ところが,上記の MyClass を使おうとすると boost::checked_delete がコンパイルエラーを発生させるはずです. Impl が不完全型であるような時点で Impl へのポインタを delete しようとするためです.少し分かりにくいですが,これがコンパイルエラーを発生させる理由は以下のとおりです.
- MyClass のデストラクタを書いていないので,コンパイラが暗黙のデストラクタを用意しようとする.
- コンパイラが用意する暗黙のデストラクタは inline が宣言された空の関数定義として宣言される
- この暗黙のデストラクタは pimpl_ のデストラクタを inline で呼び出そうとする
- pimpl_ のデストラクタは保持している Pimpl 型へのポインタに delete を適用しようとする
- pimpl_ が保持しているポインタの型 Impl は inline (MyClass の定義時点)では不完全型
- 不完全型へのポインタを delete しようとしているため boost::checked_delete がそれをコンパイルエラーとして弾く
このコンパイルエラーを回避するには, pimpl_ に delete が適用される時点で Impl の完全な定義が見えているようにすれば良いわけです.が…….
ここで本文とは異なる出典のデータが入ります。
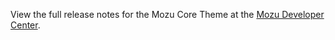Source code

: View the full release notes for the Mozu Core Theme at the [Mozu Developer Center](http://developer.mozu.com).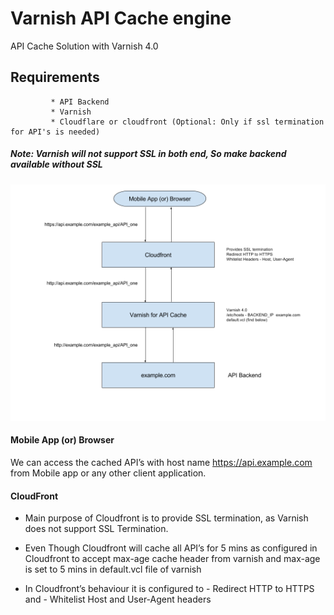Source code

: # Varnish API Cache engine
API Cache Solution with Varnish 4.0
## Requirements
             * API Backend
             * Varnish
             * Cloudflare or cloudfront (Optional: Only if ssl termination for API's is needed)
##### Note: Varnish will not support SSL in both end, So make backend available without SSL

![](https://github.com/shafeequeaslam/varnish_api_cache_engine/blob/master/Varnish%20API%20Cache%20Engine.png)

#### Mobile App (or) Browser


We can access the cached API’s with host name https://api.example.com from Mobile app or any other client application.


#### CloudFront

* Main purpose of Cloudfront is to provide SSL termination, as Varnish does not support SSL Termination.

* Even Though Cloudfront will cache all API’s for 5 mins as configured in Cloudfront to accept max-age cache header from varnish and max-age is set to 5 mins in default.vcl file of varnish 

* In Cloudfront’s behaviour it is configured to
            - Redirect HTTP to HTTPS and
            - Whitelist Host and User-Agent headers
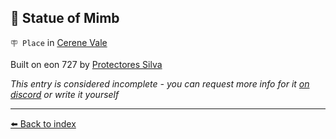 ## 🗽 Statue of Mimb

`🪧 Place` in [Cerene Vale](../refs/cerene_vale.md)

Built on eon 727 by [Protectores Silva](../refs/protectores_silva.md)

_This entry is considered incomplete - you can request more info for it [on discord](<https://discord.com/channels/562910943848169472/1173922660489633802>) or write it yourself_


----------
[⬅️ Back to index](../#25b0_s)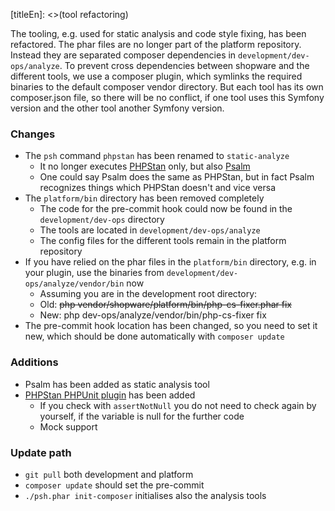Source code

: [titleEn]: <>(tool refactoring)

The tooling, e.g. used for static analysis and code style fixing, has been refactored.
The phar files are no longer part of the platform repository.
Instead they are separated composer dependencies in `development/dev-ops/analyze`.
To prevent cross dependencies between shopware and the different tools, we use a composer plugin,
which symlinks the required binaries to the default composer vendor directory.
But each tool has its own composer.json file, so there will be no conflict,
if one tool uses this Symfony version and the other tool another Symfony version.

### Changes

- The `psh` command `phpstan` has been renamed to `static-analyze`
  - It no longer executes [PHPStan](https://github.com/phpstan/phpstan) only, but also [Psalm](https://github.com/vimeo/psalm)
  - One could say Psalm does the same as PHPStan, but in fact Psalm recognizes things which PHPStan doesn't and vice versa
- The `platform/bin` directory has been removed completely
  - The code for the pre-commit hook could now be found in the `development/dev-ops` directory
  - The tools are located in `development/dev-ops/analyze`
  - The config files for the different tools remain in the platform repository
- If you have relied on the phar files in the `platform/bin` directory, e.g. in your plugin, use the binaries from `development/dev-ops/analyze/vendor/bin` now
  - Assuming you are in the development root directory:
  - Old: ~~php vendor/shopware/platform/bin/php-cs-fixer.phar fix~~
  - New: php dev-ops/analyze/vendor/bin/php-cs-fixer fix
- The pre-commit hook location has been changed, so you need to set it new, which should be done automatically with `composer update`

### Additions

- Psalm has been added as static analysis tool
- [PHPStan PHPUnit plugin](https://github.com/phpstan/phpstan-phpunit) has been added
  - If you check with `assertNotNull` you do not need to check again by yourself, if the variable is null for the further code
  - Mock support

### Update path

- `git pull` both development and platform
- `composer update` should set the pre-commit
- `./psh.phar init-composer` initialises also the analysis tools
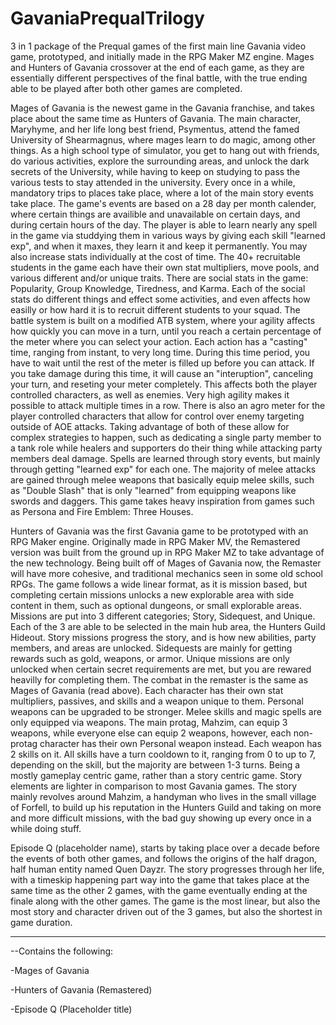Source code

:# GavaniaPrequalTrilogy
3 in 1 package of the Prequal games of the first main line Gavania video game, prototyped, and initially made in the RPG Maker MZ engine. Mages and Hunters of Gavania crossover at the end of each game, as they are essentially different perspectives of the final battle, with the true ending able to be played after both other games are completed.

Mages of Gavania is the newest game in the Gavania franchise, and takes place about the same time as Hunters of Gavania. The main character, Maryhyme, and her life long best friend, Psymentus, attend the famed University of Shearmagnus, where mages learn to do magic, among other things. As a high school type of simulator, you get to hang out with friends, do various activities, explore the surrounding areas, and unlock the dark secrets of the University, while having to keep on studying to pass the various tests to stay attended in the university. Every once in a while, mandatory trips to places take place, where a lot of the main story events take place. The game's events are based on a 28 day per month calender, where certain things are availible and unavailable on certain days, and during certain hours of the day. The player is able to learn nearly any spell in the game via studdying them in various ways by giving each skill "learned exp", and when it maxes, they learn it and keep it permanently. You may also increase stats individually at the cost of time. The 40+ recruitable students in the game each have their own stat multipliers, move pools, and various different and/or unique traits. There are social stats in the game: Popularity, Group Knowledge, Tiredness, and Karma. Each of the social stats do different things and effect some activities, and even affects how easilly or how hard it is to recruit different students to your squad. The battle system is built on a modified ATB system, where your agility affects how quickly you can move in a turn, until you reach a certain percentage of the meter where you can select your action. Each action has a "casting" time, ranging from instant, to very long time. During this time period, you have to wait until the rest of the meter is filled up before you can attack. If you take damage during this time, it will cause an "interuption", canceling your turn, and reseting your meter completely. This affects both the player controlled characters, as well as enemies. Very high agility makes it possible to attack multiple times in a row. There is also an agro meter for the player controlled characters that allow for control over enemy targeting outside of AOE attacks. Taking advantage of both of these allow for complex strategies to happen, such as dedicating a single party member to a tank role while healers and supporters do their thing while attacking party members deal damage. Spells are learned through story events, but mainly through getting "learned exp" for each one. The majority of melee attacks are gained through melee weapons that basically equip melee skills, such as "Double Slash" that is only "learned" from equipping weapons like swords and daggers. This game takes heavy inspiration from games such as Persona and Fire Emblem: Three Houses.

Hunters of Gavania was the first Gavania game to be prototyped with an RPG Maker engine. Originally made in RPG Maker MV, the Remastered version was built from the ground up in RPG Maker MZ to take advantage of the new technology. Being built off of Mages of Gavania now, the Remaster will have more cohesive, and traditional mechanics seen in some old school RPGs. The game follows a wide linear format, as it is mission based, but completing certain missions unlocks a new explorable area with side content in them, such as optional dungeons, or small explorable areas. Missions are put into 3 different categories; Story, Sidequest, and Unique. Each of the 3 are able to be selected in the main hub area, the Hunters Guild Hideout. Story missions progress the story, and is how new abilities, party members, and areas are unlocked. Sidequests are mainly for getting rewards such as gold, weapons, or armor. Unique missions are only unlocked when certain secret requirements are met, but you are rewared heavilly for completing them. The combat in the remaster is the same as Mages of Gavania (read above). Each character has their own stat multipliers, passives, and skills and a weapon unique to them. Personal weapons can be upgraded to be stronger. Melee skills and magic spells are only equipped via weapons. The main protag, Mahzim, can equip 3 weapons, while everyone else can equip 2 weapons, however, each non-protag character has their own Personal weapon instead. Each weapon has 2 skills on it. All skills have a turn cooldown to it, ranging from 0 to up to 7, depending on the skill, but the majority are between 1-3 turns. Being a mostly gameplay centric game, rather than a story centric game. Story elements are lighter in comparison to most Gavania games. The story mainly revolves around Mahzim, a handyman who lives in the small village of Forfell, to build up his reputation in the Hunters Guild and taking on more and more difficult missions, with the bad guy showing up every once in a while doing stuff.

Episode Q (placeholder name), starts by taking place over a decade before the events of both other games, and follows the origins of the half dragon, half human entity named Quen Dayzr. The story progresses through her life, with a timeskip happening part way into the game that takes place at the same time as the other 2 games, with the game eventually ending at the finale along with the other games. The game is the most linear, but also the most story and character driven out of the 3 games, but also the shortest in game duration.

---

--Contains the following:

-Mages of Gavania

-Hunters of Gavania (Remastered)

-Episode Q (Placeholder title)
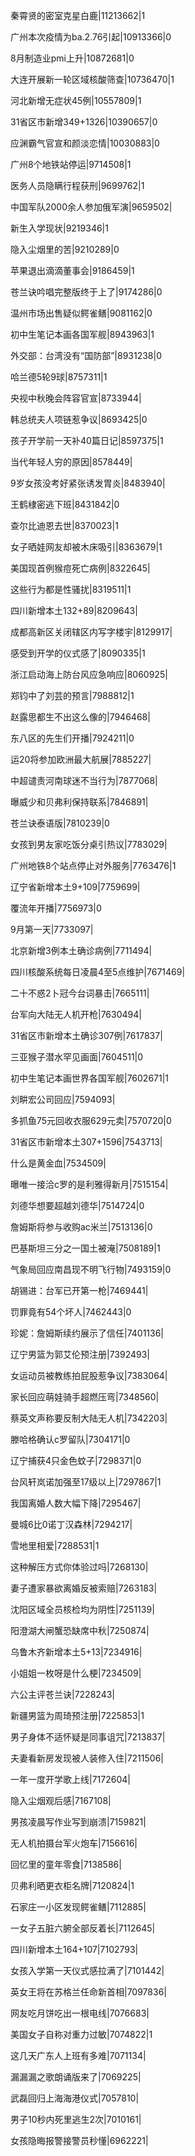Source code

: 秦霄贤的密室克星白鹿|11213662|1

广州本次疫情为ba.2.76引起|10913366|0

8月制造业pmi上升|10872681|0

大连开展新一轮区域核酸筛查|10736470|1

河北新增无症状45例|10557809|1

31省区市新增349+1326|10390657|0

应渊霸气官宣和颜淡恋情|10030883|0

广州8个地铁站停运|9714508|1

医务人员隐瞒行程获刑|9699762|1

中国军队2000余人参加俄军演|9659502|

新生入学现状|9219346|1

隐入尘烟里的苦|9210289|0

苹果退出滴滴董事会|9186459|1

苍兰诀吟唱完整版终于上了|9174286|0

温州市场出售疑似鳄雀鳝|9081162|0

初中生笔记本画各国军舰|8943963|1

外交部：台湾没有“国防部”|8931238|0

哈兰德5轮9球|8757311|1

央视中秋晚会阵容官宣|8733944|

韩总统夫人项链惹争议|8693425|0

孩子开学前一天补40篇日记|8597375|1

当代年轻人穷的原因|8578449|

9岁女孩没考好紧张诱发胃炎|8483940|

王鹤棣密逃下班|8431842|0

查尔比迪恩去世|8370023|1

女子晒娃网友却被木床吸引|8363679|1

美国现首例猴痘死亡病例|8322645|

这些行为都是性骚扰|8319511|1

四川新增本土132+89|8209643|

成都高新区关闭辖区内写字楼宇|8129917|

感受到开学的仪式感了|8090335|1

浙江启动海上防台风应急响应|8060925|

郑钧中了刘芸的预言|7988812|1

赵露思都生不出这么像的|7946468|

东八区的先生们开播|7924211|0

运20将参加欧洲最大航展|7885227|

中超谴责河南球迷不当行为|7877068|

曝威少和贝弗利保持联系|7846891|

苍兰诀泰语版|7810239|0

女孩到男友家吃饭分桌引热议|7783029|

广州地铁8个站点停止对外服务|7763476|1

辽宁省新增本土9+109|7759699|

覆流年开播|7756973|0

9月第一天|7733097|

北京新增3例本土确诊病例|7711494|

四川核酸系统每日凌晨4至5点维护|7671469|

二十不惑2卜冠今台词暴击|7665111|

台军向大陆无人机开枪|7630494|

31省区市新增本土确诊307例|7617837|

三亚猴子潜水罕见画面|7604511|0

初中生笔记本画世界各国军舰|7602671|1

刘畊宏公司回应|7594093|

多抓鱼75元回收衣服629元卖|7570720|0

31省区市新增本土307+1596|7543713|

什么是黄金血|7534509|

曝唯一接洽c罗的是利雅得新月|7515154|

刘德华想要超越刘德华|7514724|0

詹姆斯将参与收购ac米兰|7513136|0

巴基斯坦三分之一国土被淹|7508189|1

气象局回应南昌现不明飞行物|7493159|0

胡锡进：台军已开第一枪|7469441|

罚罪竟有54个坏人|7462443|0

珍妮：詹姆斯续约展示了信任|7401136|

辽宁男篮为郭艾伦预注册|7392493|

女运动员被教练拍屁股惹争议|7383064|

家长回应萌娃骑手超燃压弯|7348560|

蔡英文声称要反制大陆无人机|7342203|

滕哈格确认c罗留队|7304171|0

辽宁捕获4只金色蚊子|7298371|0

台风轩岚诺加强至17级以上|7297867|1

我国离婚人数大幅下降|7295467|

曼城6比0诺丁汉森林|7294217|

雪地里相爱|7288531|1

这种解压方式你体验过吗|7268130|

妻子遭家暴欲离婚反被索赔|7263183|

沈阳区域全员核检均为阴性|7251139|

阳澄湖大闸蟹恐缺席中秋|7250874|

乌鲁木齐新增本土5+13|7234916|

小姐姐一枚呀是什么梗|7234509|

六公主评苍兰诀|7228243|

新疆男篮为周琦预注册|7225853|1

男子身体不适怀疑是同事诅咒|7213837|

夫妻看新房发现被人装修入住|7211506|

一年一度开学歌上线|7172604|

隐入尘烟观后感|7167108|

男孩凌晨写作业写到崩溃|7159821|

无人机拍摄台军火炮车|7156616|

回忆里的童年零食|7138586|

贝弗利晒更衣柜名牌|7120824|1

石家庄一小区发现鳄雀鳝|7112885|

一女子五脏六腑全部反着长|7112645|

四川新增本土164+107|7102793|

女孩入学第一天仪式感拉满了|7101442|

英女王将在苏格兰任命新首相|7097836|

网友吃月饼吃出一根电线|7076683|

美国女子自称对重力过敏|7074822|1

这几天广东人上班有多难|7071134|

漏漏漏之歌朗诵版来了|7069225|

武磊回归上海海港仪式|7057810|

男子10秒内死里逃生2次|7010161|

女孩隐晦报警接警员秒懂|6962221|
このコンパイルエラーを回避する1つ目の方法として MyClass::Impl の定義をヘッダに持ってきて, MyClass の暗黙のデストラクタから Impl の定義が見えるようにしてみます.
// my_class.hpp class MyClass { class Impl { public: Impl(){} ..... }; public: MyClass() : pimpl_( new Impl() ) {} ..... };
inline で Impl の完全な定義が見えているのでコンパイラが用意する暗黙のデストラクタ MyClass::~MyClass は無事にコンパイルされます.……されますが,実装への依存関係を断ち切るために Pimpl を使っているのに,実装を全てヘッダで書いてしまうというのは全く本末転倒で一体何がしたいのが良く分からなくなってしまっています.だめぽ.
もう1つの方法として MyClass のデストラクタを明示的に inline でないように書く,というのがあります.
// my_class.hpp class MyClass { private: class Impl; boost::scoped_ptr< Impl > pimpl_; public: MyClass(); ..... ~MyClass(); // 明示的なデストラクタ.関数の本体をここに書かないように!! // 本体をここに書くと暗黙のデストラクタの場合と同じ結果になる. };
// my_class.cpp class MyClass::Impl { public: Impl(){} ..... }; MyClass::MyClass() : pimpl_( new Impl() ) {} ..... MyClass::~MyClass() {} // ここからは Impl の完全な定義が見えている
デストラクタをあえて inline でない形で書くことによって, pimpl_ のデストラクタから Impl の完全な定義が見えていることになります.一方で my_class.hpp では実装が暴露されていないので,実装への依存関係も綺麗に断ち切れています.めでたしめでたし.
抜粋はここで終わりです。